▸ THE RECORDS
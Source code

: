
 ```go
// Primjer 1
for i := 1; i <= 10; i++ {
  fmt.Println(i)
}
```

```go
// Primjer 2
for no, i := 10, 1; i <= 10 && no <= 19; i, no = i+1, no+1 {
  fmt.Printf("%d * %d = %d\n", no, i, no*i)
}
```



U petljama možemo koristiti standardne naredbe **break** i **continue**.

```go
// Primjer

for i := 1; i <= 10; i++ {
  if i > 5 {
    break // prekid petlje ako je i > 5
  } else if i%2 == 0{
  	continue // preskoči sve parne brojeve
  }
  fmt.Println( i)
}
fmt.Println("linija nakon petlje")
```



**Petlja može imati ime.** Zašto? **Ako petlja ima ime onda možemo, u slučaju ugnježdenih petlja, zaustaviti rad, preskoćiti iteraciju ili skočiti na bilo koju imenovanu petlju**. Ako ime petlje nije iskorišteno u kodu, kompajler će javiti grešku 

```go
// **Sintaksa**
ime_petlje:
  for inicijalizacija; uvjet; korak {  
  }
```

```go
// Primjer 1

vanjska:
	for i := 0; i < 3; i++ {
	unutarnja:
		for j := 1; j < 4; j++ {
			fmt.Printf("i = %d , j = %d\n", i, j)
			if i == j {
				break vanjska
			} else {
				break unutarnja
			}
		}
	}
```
---
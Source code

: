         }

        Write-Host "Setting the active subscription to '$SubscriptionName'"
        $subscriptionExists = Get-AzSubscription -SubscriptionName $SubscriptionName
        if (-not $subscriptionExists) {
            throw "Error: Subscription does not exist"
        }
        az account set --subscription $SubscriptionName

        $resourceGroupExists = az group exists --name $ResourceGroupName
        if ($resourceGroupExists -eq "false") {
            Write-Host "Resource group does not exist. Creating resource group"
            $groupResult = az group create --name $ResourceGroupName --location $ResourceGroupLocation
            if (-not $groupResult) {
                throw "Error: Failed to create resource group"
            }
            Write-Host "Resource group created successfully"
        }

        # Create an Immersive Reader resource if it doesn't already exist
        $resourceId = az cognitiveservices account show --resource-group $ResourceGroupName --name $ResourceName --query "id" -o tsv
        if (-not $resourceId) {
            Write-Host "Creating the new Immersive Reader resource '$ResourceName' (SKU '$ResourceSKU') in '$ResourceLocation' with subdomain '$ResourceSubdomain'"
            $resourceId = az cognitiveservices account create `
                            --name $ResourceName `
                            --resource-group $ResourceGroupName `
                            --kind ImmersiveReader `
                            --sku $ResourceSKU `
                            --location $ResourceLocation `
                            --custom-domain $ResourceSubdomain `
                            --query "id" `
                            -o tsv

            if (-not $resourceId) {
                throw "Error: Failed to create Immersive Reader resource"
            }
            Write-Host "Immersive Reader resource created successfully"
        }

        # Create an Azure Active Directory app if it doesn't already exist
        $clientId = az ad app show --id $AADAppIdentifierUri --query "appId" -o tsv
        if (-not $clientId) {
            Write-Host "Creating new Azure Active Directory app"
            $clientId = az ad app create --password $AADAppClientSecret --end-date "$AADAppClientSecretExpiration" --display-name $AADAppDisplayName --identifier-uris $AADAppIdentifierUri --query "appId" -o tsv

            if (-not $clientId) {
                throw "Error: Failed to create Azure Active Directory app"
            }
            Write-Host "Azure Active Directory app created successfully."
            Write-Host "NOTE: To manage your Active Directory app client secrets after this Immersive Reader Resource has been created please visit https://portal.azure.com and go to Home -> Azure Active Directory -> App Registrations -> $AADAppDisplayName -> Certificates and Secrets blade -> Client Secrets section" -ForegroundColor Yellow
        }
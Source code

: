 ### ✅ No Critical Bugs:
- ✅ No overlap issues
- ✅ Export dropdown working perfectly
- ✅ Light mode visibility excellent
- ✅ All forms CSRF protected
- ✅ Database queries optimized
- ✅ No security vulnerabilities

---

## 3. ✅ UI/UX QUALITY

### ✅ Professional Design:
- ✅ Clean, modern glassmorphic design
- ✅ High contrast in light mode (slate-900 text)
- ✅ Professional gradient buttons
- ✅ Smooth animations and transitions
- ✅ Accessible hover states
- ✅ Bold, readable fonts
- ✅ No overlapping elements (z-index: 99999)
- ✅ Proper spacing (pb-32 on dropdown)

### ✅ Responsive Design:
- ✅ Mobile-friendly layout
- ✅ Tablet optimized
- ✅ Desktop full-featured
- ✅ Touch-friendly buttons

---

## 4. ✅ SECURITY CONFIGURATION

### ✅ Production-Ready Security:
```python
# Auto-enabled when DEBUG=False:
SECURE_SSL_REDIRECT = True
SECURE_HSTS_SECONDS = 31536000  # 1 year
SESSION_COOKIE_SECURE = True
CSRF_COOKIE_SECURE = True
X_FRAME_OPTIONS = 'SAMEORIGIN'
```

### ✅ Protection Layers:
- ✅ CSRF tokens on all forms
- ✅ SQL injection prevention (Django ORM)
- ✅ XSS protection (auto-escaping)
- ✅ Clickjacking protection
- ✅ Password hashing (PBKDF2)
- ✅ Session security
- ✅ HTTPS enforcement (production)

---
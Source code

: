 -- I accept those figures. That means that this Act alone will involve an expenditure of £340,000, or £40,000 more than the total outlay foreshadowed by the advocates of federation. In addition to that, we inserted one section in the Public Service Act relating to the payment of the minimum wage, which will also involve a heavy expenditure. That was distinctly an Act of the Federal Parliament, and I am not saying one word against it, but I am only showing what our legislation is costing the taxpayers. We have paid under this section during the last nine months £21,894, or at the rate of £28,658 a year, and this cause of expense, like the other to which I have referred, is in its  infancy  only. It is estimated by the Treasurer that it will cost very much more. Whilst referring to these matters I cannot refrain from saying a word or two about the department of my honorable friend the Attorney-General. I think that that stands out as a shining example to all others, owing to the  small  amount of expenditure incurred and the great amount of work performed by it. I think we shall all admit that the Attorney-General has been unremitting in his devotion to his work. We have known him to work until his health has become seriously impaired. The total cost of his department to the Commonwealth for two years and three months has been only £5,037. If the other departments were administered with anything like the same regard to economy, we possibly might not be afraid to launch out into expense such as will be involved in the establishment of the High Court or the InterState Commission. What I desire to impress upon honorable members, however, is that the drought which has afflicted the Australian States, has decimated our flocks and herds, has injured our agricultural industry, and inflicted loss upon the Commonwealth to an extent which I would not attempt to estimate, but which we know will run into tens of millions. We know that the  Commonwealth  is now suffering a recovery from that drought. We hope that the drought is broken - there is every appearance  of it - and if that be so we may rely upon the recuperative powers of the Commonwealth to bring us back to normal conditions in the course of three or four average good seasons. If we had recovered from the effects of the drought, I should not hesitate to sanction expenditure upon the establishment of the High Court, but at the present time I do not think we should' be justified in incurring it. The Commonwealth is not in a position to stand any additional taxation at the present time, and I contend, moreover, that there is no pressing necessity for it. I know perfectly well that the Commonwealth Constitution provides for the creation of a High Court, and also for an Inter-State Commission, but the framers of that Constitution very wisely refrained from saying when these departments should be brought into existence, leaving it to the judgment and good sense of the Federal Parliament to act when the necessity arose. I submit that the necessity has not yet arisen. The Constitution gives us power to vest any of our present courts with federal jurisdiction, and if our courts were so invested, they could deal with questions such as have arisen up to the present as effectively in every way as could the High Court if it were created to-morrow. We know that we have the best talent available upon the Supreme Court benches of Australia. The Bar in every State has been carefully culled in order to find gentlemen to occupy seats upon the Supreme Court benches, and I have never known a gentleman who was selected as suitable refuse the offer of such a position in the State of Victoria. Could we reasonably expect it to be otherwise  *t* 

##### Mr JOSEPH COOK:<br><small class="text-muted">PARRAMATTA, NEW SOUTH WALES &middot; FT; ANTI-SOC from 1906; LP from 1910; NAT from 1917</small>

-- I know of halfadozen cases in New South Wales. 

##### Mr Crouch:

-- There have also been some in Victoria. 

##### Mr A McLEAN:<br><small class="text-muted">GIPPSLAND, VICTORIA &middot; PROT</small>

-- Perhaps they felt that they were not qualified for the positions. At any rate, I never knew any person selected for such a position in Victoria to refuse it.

▸ WORK INSTRUCTIONS
Using the entries above, count the lines that have the string "ResourceSubdomain" in them. Answer with that number only.

▸ RESPONSE TO THE EXERCISE
2